POLITICO reports that the Trump administration is weighing an executive order on low-income assistance plans. The order would instruct federal agencies to review such plans as part of a larger effort to “make sweeping changes to the country’s welfare system.” It is reported that the draft order directs agencies to develop new rules, notably, stricter work requirements and more mechanisms encouraging recipients to move back into the labor force.
Coverage of yesterday’s oral argument in Murphy Oil gives some indication of how the case might turn out. At BloombergPolitics, Greg Stohr writes that “Justice Anthony Kennedy, often the court’s swing vote, suggested Monday through his questions that he would side with employers.” Neil Gorsuch, Stohr reports, said nothing. Adam Liptak, writing for the New York Times, also highlighted Justice Gorsuch’s silence and similarly read Justice Kennedy’s questions as revealing that he would side with employers.
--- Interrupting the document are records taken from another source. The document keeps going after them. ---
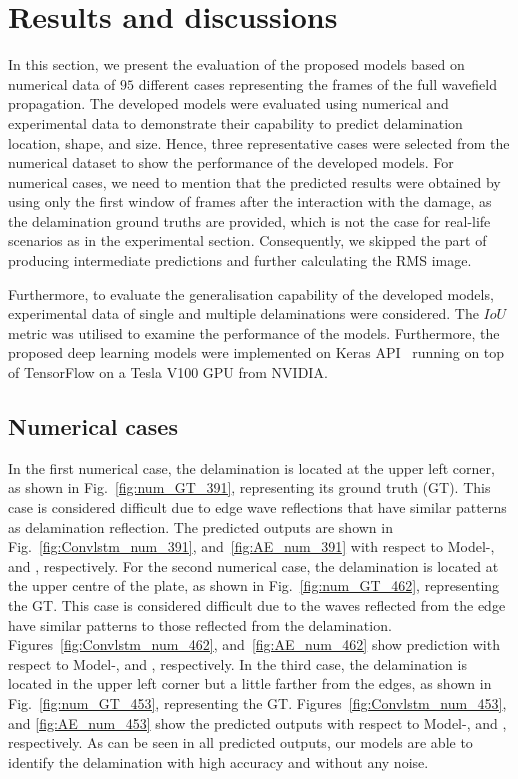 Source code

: \section{Results and discussions}
In this section, we present the evaluation of the proposed models based on numerical data of \(95\) different cases representing the frames of the full wavefield propagation. 
The developed models were evaluated using numerical and experimental data to demonstrate their capability to predict delamination location, shape, and size.
Hence, three representative cases were selected from the numerical dataset to show the performance of the developed models.
For numerical cases, we need to mention that the predicted results were obtained by using only the first window of frames after the interaction with the damage, as the delamination ground truths are provided, which is not the case for real-life scenarios as in the experimental section. 
Consequently, we skipped the part of producing intermediate predictions and further calculating the RMS image.

Furthermore, to evaluate the generalisation capability of the developed models, experimental data of single and multiple delaminations were considered.
The \(IoU\) metric was utilised to examine the performance of the models.
Furthermore, the proposed deep learning models were implemented on Keras API~\cite{chollet2015keras} running on top of TensorFlow on a Tesla V100 GPU from NVIDIA.
 
\subsection{Numerical cases}
In the first numerical case, the delamination is located at the upper left corner, as shown in Fig.~\ref{fig:num_GT_391}, representing its ground truth (GT).
This case is considered difficult due to edge wave reflections that have similar patterns as delamination reflection.
The predicted outputs are shown in Fig.~\ref{fig:Convlstm_num_391}, and~\ref{fig:AE_num_391} with respect to Model-, and , respectively.
For the second numerical case, the delamination is located at the upper centre of the plate, as shown in Fig.~\ref{fig:num_GT_462}, representing the GT.
This case is considered difficult due to the waves reflected from the edge have similar patterns to those reflected from the delamination.
Figures~\ref{fig:Convlstm_num_462}, and~\ref{fig:AE_num_462} show prediction with respect to Model-, and , respectively.
In the third case, the delamination is located in the upper left corner but a little farther from the edges, as shown in Fig.~\ref{fig:num_GT_453}, representing the GT. 
Figures~\ref{fig:Convlstm_num_453}, and \ref{fig:AE_num_453} show the predicted outputs with respect to Model-, and , respectively.
As can be seen in all predicted outputs, our models are able to identify the delamination with high accuracy and without any noise.

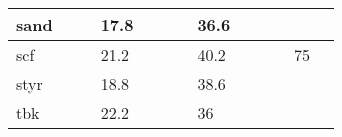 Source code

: \begin{table*}[ht]
\begin{tabular}{|l|l|l|l|l|l|l|l|l|l|l|l|l|}
sand             &           &           & 17.8         &          &           &           &        36.6  &         &           &           &          &          \\ \hline
scf             &           &           & 21.2         &          &           &           &         40.2 &         &           &           &         75 &          \\ \hline
styr             &           &           & 18.8         &          &           &           &         38.6 &         &           &           &          &          \\ \hline
tbk             &           &           & 22.2         &          &           &           &         36 &         &          &           &          &          \\ \hline

\end{tabular}
\end{table*}
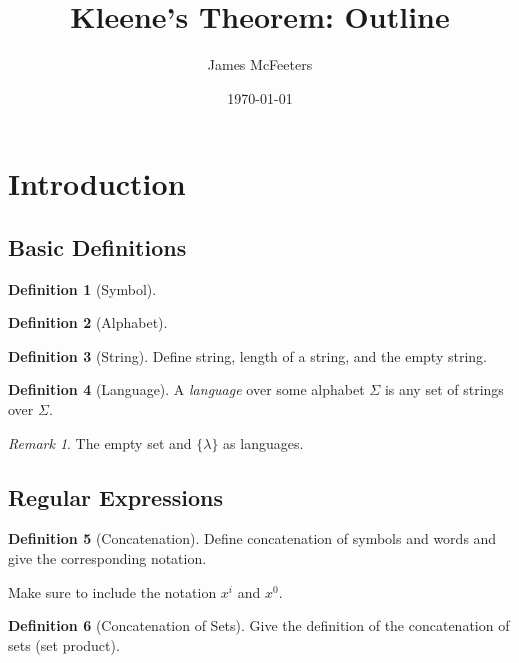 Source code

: \documentclass[12 pt, twoside, letterpaper]{article}
\title{Kleene's Theorem: Outline}
\author{James McFeeters}
\date{\today}
\newcommand{\meo}[1]{#1}
\theoremstyle{definition}
\newtheorem{definition}{Definition}
\theoremstyle{remark}
\newtheorem*{remark}{Remark}
\theoremstyle{plain}
\begin{document}
\maketitle

\section{Introduction} %
\label{sec:introduction}

	\subsection{Basic Definitions} %
	\label{sub:basic_definitions}

		\begin{definition}[Symbol]
			
		\end{definition}

		\begin{definition}[Alphabet]

		\end{definition}

		\begin{definition}[String]
			Define string, length of a string, and the empty string.
		\end{definition}

		\begin{definition}[Language]
			A \textit{language} over some alphabet $\Sigma$ is any set of strings over $\Sigma$.
		\end{definition}

		\begin{remark}
			The empty set and $\{ \lambda \}$ as languages.
		\end{remark}

	\subsection{Regular Expressions} %
	\label{sub:regular_expressions}
		
		\begin{definition}[Concatenation]
			Define concatenation of symbols and words and give the corresponding notation.
			\meo{
				Make sure to include the notation $x^i$ and $x^0$.
			}
		\end{definition}

		\begin{definition}[Concatenation of Sets]
			Give the definition of the concatenation of sets (set product). 
		\end{definition}
\end{document}

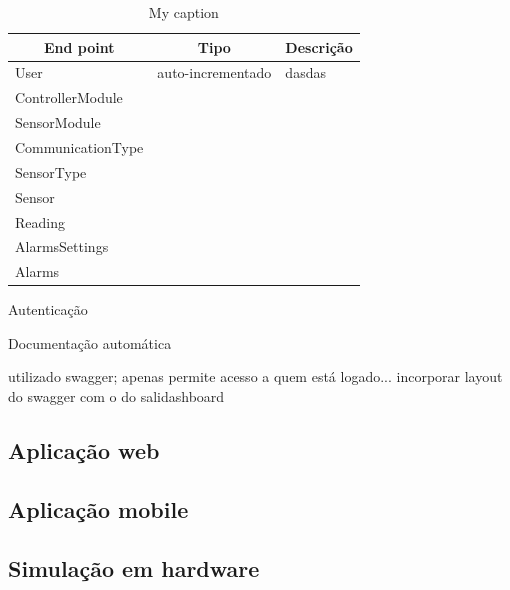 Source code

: \begin{table}[h]
	\centering
	\begin{tabular}{|l|l|l|}
		\hline
		\multicolumn{1}{|c|}{\textbf{End point}} & \multicolumn{1}{c|}{\textbf{Tipo}} & \multicolumn{1}{c|}{\textbf{Descrição}} \\ \hline
		User & auto-incrementado & dasdas \\ \hline
		ControllerModule&  &  \\ \hline
		SensorModule&  &  \\ \hline
		CommunicationType&  &  \\ \hline
		SensorType&  &  \\ \hline
		Sensor&  &  \\ \hline
		Reading&  &  \\ \hline
		AlarmsSettings&  &  \\ \hline
		Alarms&  &  \\ \hline
	\end{tabular}
	\caption{My caption}
	\label{my-label}
\end{table}

Autenticação

Documentação automática





utilizado swagger; apenas permite acesso a quem está logado... incorporar layout do swagger com o do salidashboard




\newpage




\subsection{Aplicação web}


\subsection{Aplicação mobile}




\newpage
\subsection{Simulação em hardware}

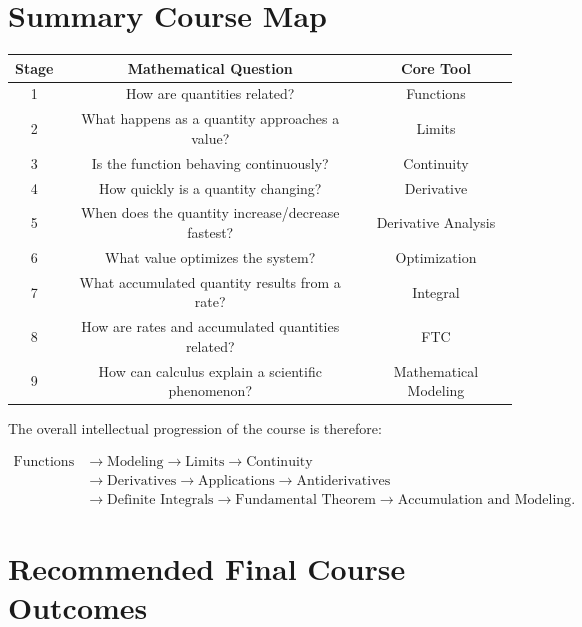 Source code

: \documentclass[11pt]{article}
\begin{document}
\section{Summary Course Map}

\begin{center}
\renewcommand{\arraystretch}{1.5}
\begin{tabular}{c|c|c}
\toprule
\textbf{Stage} & \textbf{Mathematical Question} & \textbf{Core Tool} \\
\midrule
1 & How are quantities related? & Functions \\
2 & What happens as a quantity approaches a value? & Limits \\
3 & Is the function behaving continuously? & Continuity \\
4 & How quickly is a quantity changing? & Derivative \\
5 & When does the quantity increase/decrease fastest? & Derivative Analysis \\
6 & What value optimizes the system? & Optimization \\
7 & What accumulated quantity results from a rate? & Integral \\
8 & How are rates and accumulated quantities related? & FTC \\
9 & How can calculus explain a scientific phenomenon? & Mathematical Modeling \\
\bottomrule
\end{tabular}
\end{center}

\vspace{0.5cm}

The overall intellectual progression of the course is therefore:

\[
\boxed{
\begin{aligned}
\text{Functions}
&\rightarrow
\text{Modeling}
\rightarrow
\text{Limits}
\rightarrow
\text{Continuity}
\\
&\rightarrow
\text{Derivatives}
\rightarrow
\text{Applications}
\rightarrow
\text{Antiderivatives}
\\
&\rightarrow
\text{Definite Integrals}
\rightarrow
\text{Fundamental Theorem}
\rightarrow
\text{Accumulation and Modeling}.
\end{aligned}
}
\]

\section{Recommended Final Course Outcomes}
\end{document}
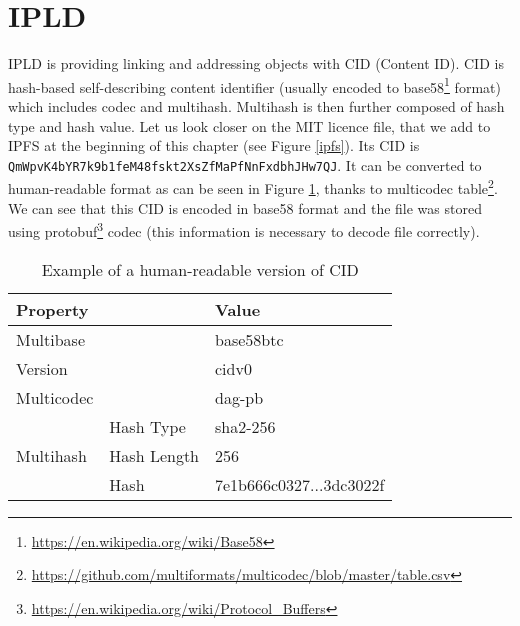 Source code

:


\section{IPLD}
IPLD is providing linking and addressing objects with CID (Content ID). CID is hash-based self-describing content identifier (usually encoded to base58\footnote{\url{https://en.wikipedia.org/wiki/Base58}} format) which includes codec and multihash. Multihash is then further composed of hash type and hash value. Let us look closer on the MIT licence file, that we add to IPFS at the beginning of this chapter (see Figure \ref{ipfs}). Its CID is \texttt{QmWpvK4bYR7k9b1feM48fsk\-t2XsZfMaPfNnFxdbhJHw7QJ}. It can be converted to human-readable format as can be seen in Figure \ref{tab:CIDexample}, thanks to multicodec table\footnote{\url{https://github.com/multiformats/multicodec/blob/master/table.csv}}. We can see that this CID is encoded in base58 format and the file was stored using protobuf\footnote{\url{https://en.wikipedia.org/wiki/Protocol\_Buffers}} codec (this information is necessary to decode file correctly).



\begin{table}[]
    \centering
    \begin{tabular}{|ll|l|}
    \hline
    \textbf{Property}                  &             & \textbf{Value}                                                            \\ \hline
    Multibase                                        &             & base58btc                                                        \\ \hline
    Version                                          &             & cidv0                                                            \\ \hline
    Multicodec                                       &             & dag-pb                                                           \\ \hline
    \multicolumn{1}{|l|}{\multirow{3}{*}{Multihash}} & Hash Type   & sha2-256                                                         \\ \cline{2-3} 
    \multicolumn{1}{|l|}{}                           & Hash Length & 256                                                              \\ \cline{2-3} 
    \multicolumn{1}{|l|}{}                           & Hash        & 7e1b666c0327...3dc3022f \\ \hline
    \end{tabular}
    \caption{Example of a human-readable version of CID}
    \label{tab:CIDexample}
\end{table}

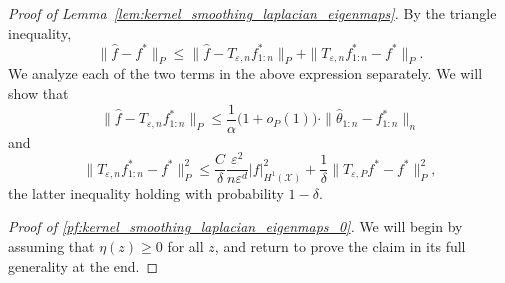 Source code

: \documentclass{article}
\newcommand{\1}{\mathbf{1}}
\newcommand{\mc}[1]{\mathcal{#1}}
\newcommand{\wh}[1]{\widehat{#1}}
\theoremstyle{definition}
\theoremstyle{remark}
\begin{document}
\begin{proof}[Proof of Lemma~\ref{lem:kernel_smoothing_laplacian_eigenmaps}]
	By the triangle inequality, 
	\begin{equation*}
	\|\wh{f} - f^{\ast}\|_P \leq \|\wh{f} - T_{\varepsilon,n}f^{\ast}_{1:n}\|_P + \|T_{\varepsilon,n}f^{\ast}_{1:n} - f^{\ast}\|_P.
	\end{equation*}
	We analyze each of the two terms in the above expression separately. We will show that
	\begin{equation}
	\label{pf:kernel_smoothing_laplacian_eigenmaps_0}
	\|\wh{f} - T_{\varepsilon,n}f^{\ast}_{1:n}\|_P \leq \frac{1}{\alpha}\bigl(1 + o_P(1)\bigr) \cdot \|\wh{\theta}_{1:n} - f^{\ast}_{1:n}\|_n
	\end{equation}
	and 
	\begin{equation}
	\label{pf:kernel_smoothing_laplacian_eigenmaps_0.5}
	\|T_{\varepsilon,n}f^{\ast}_{1:n} - f^{\ast}\|_P^2 \leq \frac{C}{\delta}\frac{\varepsilon^2}{n\varepsilon^d} |f|_{H^1(\mc{X})}^2 + \frac{1}{\delta}\|T_{\varepsilon,P}f^{\ast} - f^{\ast}\|_P^2,
	\end{equation}
	the latter inequality holding with probability $1 - \delta$.
	
	\textit{Proof of \eqref{pf:kernel_smoothing_laplacian_eigenmaps_0}.} We will begin by assuming that $\eta(z) \geq 0$ for all $z$, and return to prove the claim in its full generality at the end.
	

\end{proof}
\end{document}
In Uber news, Katrin Bennhold penned a piece for the New York Times discussing the questions of race and immigration that London’s Uber ban raises. As Bennhold explains, in London, drivers of the iconic black cabs are predominantly white, while most Uber drivers are non-white and many are immigrants. While Britain’s Trade Union Congress called the ban a win for worker rights, many of the Uber drivers Bennhold interviewed expressed frustration that many of the criticisms of labor standards mentioned in the aftermath of the decision did not actually factor heavily into it. Instead, the city justified its decision primarily citing safety concerns.